In many ways, the pharmaceutical and biotechnology companies that have historically simply taken what they wanted, to great profit and by giving little or no compensation are now considered to be biopirates.
There are also increasing cases of human tissue that is taken without the patient’s knowledge or approval, let alone royalties or compensation for tissue that is reproduced and that creates profit on a perpetual basis. Public outrage is rising over the idea of the human source not only being denied a share of the profits, but being charged for the extraction procedures and left in poverty or debt.
In many places, botanicals, animals and natural substances are taken without even reasonable compensation for their use in relation to the profits that they eventually generate. This is why royalties were developed as a method of paying the source if there is a continuing profit.
Many developing countries and some groups are taking measures to put a stop to such inequity in gaining wealth without compensating the source. In developing countries, intellectual property in the form of indigenous, undocumented and previously rejected or ridiculed knowledge is taken without compensation.
Measures are being developed to allow some form of copyrighting or patenting of ideas and processes. Indigenous knowledge is priceless, as it involves knowledge that is passed down through generations concerning natural and botanical healing, nutrition, poisons and textile processes and substances.
In other words, indigenous knowledge is scientific knowledge that is vaster and covers more time and experimentation than the common drug trials that are conducted by commercial firms. Indigenous knowledge is confusing and complex, as it includes myth, superstition, linguistic complexities, secrecy and protections from enemies or thieves that have also developed over time.
Biopiracy has come in many forms since the intrusions of one people into the lives and lands of other people. When societies were conquered, their property and knowledge were conquered, too.
But the western world went farther to eradicate much of nature, people, and indigenous knowledge while attempting to replace it with western knowledge, people and ideas about controlling nature.

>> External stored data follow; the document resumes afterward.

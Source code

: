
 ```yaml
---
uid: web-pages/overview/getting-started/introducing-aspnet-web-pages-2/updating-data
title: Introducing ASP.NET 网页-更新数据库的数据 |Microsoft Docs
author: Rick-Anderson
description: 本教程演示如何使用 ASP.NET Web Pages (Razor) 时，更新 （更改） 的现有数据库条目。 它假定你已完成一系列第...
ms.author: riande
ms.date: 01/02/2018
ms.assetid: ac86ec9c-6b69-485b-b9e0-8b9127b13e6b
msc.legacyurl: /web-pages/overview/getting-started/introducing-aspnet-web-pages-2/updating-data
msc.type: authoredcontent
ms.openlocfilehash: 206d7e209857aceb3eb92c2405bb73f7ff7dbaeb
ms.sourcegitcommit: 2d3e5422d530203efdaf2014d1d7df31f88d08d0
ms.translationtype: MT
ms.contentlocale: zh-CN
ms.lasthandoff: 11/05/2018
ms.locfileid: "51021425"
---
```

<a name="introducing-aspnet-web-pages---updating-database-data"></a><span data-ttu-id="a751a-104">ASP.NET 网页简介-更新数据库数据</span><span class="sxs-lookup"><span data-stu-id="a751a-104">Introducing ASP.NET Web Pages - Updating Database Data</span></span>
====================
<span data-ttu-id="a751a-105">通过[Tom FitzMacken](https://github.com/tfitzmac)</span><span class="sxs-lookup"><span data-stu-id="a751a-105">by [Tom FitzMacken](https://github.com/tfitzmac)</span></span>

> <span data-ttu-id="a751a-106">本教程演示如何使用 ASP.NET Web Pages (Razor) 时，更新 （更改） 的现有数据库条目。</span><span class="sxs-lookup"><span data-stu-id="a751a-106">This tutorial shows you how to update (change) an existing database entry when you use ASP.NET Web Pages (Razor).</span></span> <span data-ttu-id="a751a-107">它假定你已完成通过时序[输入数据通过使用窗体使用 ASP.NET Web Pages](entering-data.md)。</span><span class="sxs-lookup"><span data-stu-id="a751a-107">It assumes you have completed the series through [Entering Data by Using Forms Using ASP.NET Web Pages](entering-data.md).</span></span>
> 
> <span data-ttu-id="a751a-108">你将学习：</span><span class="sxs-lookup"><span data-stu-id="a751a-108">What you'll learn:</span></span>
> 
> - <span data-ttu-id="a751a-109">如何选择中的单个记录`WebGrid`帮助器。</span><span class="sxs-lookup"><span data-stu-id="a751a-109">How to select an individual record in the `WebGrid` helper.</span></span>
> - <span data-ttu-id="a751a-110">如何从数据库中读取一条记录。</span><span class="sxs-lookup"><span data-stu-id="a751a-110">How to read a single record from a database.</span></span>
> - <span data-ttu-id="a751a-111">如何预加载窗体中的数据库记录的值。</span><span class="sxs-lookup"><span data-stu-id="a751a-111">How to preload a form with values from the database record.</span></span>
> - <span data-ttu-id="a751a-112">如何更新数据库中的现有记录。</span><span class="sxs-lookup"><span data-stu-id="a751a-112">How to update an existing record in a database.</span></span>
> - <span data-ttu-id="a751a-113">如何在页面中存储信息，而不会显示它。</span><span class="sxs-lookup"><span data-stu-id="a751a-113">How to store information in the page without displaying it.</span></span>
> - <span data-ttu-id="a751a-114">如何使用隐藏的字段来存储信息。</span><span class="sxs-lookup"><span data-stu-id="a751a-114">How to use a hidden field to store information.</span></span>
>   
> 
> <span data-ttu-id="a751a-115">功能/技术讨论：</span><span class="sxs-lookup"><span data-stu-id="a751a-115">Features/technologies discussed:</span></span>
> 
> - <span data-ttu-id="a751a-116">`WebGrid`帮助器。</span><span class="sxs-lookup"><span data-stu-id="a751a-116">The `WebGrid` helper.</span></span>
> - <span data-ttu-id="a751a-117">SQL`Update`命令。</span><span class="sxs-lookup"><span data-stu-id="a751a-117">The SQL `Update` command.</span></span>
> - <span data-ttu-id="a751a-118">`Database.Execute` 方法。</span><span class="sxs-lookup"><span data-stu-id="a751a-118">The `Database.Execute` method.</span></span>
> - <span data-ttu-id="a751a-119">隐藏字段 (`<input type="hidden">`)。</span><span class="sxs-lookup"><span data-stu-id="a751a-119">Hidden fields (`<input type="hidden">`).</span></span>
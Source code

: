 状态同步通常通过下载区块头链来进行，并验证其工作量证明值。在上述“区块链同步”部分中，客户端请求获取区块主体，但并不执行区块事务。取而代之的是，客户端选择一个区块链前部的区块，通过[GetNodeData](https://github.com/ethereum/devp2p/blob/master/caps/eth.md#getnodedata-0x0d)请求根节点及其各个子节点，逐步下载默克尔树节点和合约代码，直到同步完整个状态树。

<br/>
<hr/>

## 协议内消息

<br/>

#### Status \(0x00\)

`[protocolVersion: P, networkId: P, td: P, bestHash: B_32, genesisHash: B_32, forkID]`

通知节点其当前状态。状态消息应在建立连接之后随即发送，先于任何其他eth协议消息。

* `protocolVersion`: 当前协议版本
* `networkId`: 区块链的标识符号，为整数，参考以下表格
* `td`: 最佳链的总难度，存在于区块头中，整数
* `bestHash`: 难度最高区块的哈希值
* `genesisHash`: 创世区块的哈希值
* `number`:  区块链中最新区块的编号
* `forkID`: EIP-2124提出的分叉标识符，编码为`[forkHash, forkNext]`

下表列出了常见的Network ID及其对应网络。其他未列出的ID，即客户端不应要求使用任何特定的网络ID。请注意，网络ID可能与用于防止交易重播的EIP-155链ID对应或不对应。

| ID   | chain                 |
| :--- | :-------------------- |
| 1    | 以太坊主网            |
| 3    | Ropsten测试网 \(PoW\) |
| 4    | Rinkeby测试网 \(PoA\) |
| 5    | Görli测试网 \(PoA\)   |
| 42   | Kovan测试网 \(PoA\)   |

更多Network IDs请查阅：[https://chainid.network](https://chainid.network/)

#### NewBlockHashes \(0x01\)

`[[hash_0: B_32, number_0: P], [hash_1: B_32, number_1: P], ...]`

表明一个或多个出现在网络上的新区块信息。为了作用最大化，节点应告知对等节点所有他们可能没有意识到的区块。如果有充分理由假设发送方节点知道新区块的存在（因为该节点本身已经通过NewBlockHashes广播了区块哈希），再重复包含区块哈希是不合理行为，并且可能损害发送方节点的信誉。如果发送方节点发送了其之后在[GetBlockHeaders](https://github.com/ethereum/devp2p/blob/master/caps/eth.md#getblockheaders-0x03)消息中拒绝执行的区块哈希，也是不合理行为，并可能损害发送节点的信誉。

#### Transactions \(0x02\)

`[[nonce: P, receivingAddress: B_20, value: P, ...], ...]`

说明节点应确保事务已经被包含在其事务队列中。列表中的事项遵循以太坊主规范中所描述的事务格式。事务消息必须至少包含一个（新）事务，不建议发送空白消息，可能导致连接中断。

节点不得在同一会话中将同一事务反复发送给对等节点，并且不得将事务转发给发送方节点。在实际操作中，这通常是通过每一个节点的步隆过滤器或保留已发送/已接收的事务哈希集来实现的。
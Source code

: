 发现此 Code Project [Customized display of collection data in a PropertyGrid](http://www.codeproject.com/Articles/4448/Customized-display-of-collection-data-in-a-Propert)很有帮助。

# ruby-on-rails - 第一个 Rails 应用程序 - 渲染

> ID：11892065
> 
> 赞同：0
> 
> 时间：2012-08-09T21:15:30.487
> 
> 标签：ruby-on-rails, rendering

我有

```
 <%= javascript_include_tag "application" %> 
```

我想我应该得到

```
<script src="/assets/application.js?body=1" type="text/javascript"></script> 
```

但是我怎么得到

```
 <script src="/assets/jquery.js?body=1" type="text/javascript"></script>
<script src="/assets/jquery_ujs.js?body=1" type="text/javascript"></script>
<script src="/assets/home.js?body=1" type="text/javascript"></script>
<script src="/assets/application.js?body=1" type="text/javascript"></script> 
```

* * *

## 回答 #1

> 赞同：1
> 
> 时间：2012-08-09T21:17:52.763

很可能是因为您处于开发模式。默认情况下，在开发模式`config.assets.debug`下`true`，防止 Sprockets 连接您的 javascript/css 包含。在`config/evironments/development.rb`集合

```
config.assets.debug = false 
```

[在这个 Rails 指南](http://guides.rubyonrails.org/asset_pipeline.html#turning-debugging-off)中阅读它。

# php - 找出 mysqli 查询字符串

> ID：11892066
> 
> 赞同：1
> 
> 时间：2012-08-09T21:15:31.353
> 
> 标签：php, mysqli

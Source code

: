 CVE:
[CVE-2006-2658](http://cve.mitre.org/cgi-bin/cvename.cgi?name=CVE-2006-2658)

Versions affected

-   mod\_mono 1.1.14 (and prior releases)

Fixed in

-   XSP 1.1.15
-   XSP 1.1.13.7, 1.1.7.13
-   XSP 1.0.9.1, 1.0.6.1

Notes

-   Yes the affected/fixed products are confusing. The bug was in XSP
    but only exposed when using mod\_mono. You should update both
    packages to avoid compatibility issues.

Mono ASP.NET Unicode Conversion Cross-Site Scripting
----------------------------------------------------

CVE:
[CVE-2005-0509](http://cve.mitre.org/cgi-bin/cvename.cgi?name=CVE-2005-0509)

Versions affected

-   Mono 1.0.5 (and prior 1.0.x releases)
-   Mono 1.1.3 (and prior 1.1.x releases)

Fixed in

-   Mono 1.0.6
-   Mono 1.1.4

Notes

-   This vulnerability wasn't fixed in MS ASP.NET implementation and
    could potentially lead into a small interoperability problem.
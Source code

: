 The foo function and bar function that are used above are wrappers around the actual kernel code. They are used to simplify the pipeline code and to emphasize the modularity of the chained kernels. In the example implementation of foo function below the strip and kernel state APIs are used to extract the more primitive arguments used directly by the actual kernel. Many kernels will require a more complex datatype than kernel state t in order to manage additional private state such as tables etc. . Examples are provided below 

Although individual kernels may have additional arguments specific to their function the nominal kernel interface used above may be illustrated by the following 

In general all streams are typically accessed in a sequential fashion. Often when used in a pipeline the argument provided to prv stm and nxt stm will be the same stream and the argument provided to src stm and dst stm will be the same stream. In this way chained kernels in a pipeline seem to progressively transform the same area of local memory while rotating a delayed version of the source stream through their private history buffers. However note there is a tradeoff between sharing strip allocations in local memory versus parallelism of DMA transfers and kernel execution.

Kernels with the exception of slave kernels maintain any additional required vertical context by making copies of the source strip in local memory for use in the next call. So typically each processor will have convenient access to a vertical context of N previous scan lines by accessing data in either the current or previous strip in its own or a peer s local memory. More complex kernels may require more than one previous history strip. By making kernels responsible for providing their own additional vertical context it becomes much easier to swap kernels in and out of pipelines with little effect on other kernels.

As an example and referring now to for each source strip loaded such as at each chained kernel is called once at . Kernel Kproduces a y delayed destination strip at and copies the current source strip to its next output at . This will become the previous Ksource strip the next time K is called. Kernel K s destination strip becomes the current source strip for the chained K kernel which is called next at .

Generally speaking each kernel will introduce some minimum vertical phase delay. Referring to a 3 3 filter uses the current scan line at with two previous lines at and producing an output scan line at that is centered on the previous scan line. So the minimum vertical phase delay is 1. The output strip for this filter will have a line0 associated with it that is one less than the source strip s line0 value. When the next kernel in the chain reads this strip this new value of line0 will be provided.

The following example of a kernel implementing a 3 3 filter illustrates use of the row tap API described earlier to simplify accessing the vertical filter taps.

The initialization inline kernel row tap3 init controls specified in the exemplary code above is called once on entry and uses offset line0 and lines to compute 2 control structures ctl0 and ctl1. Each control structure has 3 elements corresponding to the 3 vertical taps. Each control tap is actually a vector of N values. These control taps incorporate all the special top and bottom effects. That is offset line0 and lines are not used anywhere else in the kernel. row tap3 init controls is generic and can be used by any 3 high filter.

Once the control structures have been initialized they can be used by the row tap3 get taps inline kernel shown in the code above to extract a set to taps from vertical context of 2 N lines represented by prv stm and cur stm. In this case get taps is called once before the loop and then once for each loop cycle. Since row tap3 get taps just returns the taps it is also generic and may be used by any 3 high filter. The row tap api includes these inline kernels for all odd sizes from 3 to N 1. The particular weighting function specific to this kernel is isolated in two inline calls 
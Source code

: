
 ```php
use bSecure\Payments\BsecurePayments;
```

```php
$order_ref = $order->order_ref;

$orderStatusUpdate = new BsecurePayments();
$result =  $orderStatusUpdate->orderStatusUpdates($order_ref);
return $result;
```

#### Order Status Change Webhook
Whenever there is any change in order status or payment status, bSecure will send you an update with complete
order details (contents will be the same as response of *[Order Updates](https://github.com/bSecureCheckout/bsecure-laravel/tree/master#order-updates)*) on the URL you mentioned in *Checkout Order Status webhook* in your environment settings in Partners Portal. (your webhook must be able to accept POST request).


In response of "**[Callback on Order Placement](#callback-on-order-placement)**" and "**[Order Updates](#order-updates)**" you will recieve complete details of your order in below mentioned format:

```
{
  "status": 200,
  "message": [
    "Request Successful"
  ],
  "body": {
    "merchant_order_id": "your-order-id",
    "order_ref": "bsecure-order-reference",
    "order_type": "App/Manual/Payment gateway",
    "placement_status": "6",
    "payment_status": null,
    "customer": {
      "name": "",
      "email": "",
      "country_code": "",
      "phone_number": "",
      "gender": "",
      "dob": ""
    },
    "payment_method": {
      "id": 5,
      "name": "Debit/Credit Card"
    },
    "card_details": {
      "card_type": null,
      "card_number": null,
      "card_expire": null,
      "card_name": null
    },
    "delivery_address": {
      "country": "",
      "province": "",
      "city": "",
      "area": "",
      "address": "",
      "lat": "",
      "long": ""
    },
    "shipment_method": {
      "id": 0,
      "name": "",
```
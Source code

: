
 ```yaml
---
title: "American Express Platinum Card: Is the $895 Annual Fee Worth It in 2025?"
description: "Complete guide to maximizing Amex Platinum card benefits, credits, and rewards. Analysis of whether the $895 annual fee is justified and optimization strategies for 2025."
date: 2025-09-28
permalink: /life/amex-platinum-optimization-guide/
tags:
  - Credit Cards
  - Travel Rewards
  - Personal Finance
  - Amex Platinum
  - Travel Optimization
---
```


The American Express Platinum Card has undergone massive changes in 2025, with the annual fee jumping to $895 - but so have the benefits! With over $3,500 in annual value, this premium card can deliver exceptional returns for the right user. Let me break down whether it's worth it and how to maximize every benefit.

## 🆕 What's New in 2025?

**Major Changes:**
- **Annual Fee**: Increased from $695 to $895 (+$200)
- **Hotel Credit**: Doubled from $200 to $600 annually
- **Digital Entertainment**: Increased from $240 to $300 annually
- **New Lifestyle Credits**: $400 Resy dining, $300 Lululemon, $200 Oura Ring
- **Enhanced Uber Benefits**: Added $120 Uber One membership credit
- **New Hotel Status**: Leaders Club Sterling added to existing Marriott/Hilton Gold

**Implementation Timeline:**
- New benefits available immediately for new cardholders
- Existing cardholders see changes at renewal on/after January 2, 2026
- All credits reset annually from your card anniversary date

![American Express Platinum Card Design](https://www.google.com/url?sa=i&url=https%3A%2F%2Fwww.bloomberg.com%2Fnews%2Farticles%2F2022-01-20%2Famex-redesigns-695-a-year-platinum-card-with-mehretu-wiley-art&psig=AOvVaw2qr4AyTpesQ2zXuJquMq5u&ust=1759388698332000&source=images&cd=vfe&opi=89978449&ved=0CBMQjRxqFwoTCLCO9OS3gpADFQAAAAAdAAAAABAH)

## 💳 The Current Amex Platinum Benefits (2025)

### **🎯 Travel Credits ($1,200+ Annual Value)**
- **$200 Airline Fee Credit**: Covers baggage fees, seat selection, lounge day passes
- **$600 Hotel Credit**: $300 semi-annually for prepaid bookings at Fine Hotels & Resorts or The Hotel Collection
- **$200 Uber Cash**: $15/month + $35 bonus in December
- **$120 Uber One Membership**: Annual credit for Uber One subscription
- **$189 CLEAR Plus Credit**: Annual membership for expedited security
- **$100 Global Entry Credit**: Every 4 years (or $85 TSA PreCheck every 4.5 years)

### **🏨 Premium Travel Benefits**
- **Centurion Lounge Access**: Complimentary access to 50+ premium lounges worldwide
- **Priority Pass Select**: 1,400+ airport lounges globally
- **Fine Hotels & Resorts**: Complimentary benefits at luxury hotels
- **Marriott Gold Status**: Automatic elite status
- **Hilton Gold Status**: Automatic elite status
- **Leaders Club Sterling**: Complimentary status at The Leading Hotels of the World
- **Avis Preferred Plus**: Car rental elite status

Now, the developed countries have begun to understand that such gross measures as deforestation, desertification, ethnic cleansing and forced human evictions during recent decades of biopiracy have been far more costly and destructive than imagined. Knowledge was lost because it was not considered to be valuable or desireable.
Much needs to be done to properly compensate people and countries for their valuable intellectual and botanical property and to properly compensate humans for their biological assets. In the future, developing countries and individuals will hopefully be able to end biopiracy and to get compensation and recognition for the use of their most valuable assets which include knowledge, intellectual property, habitat and natural substances.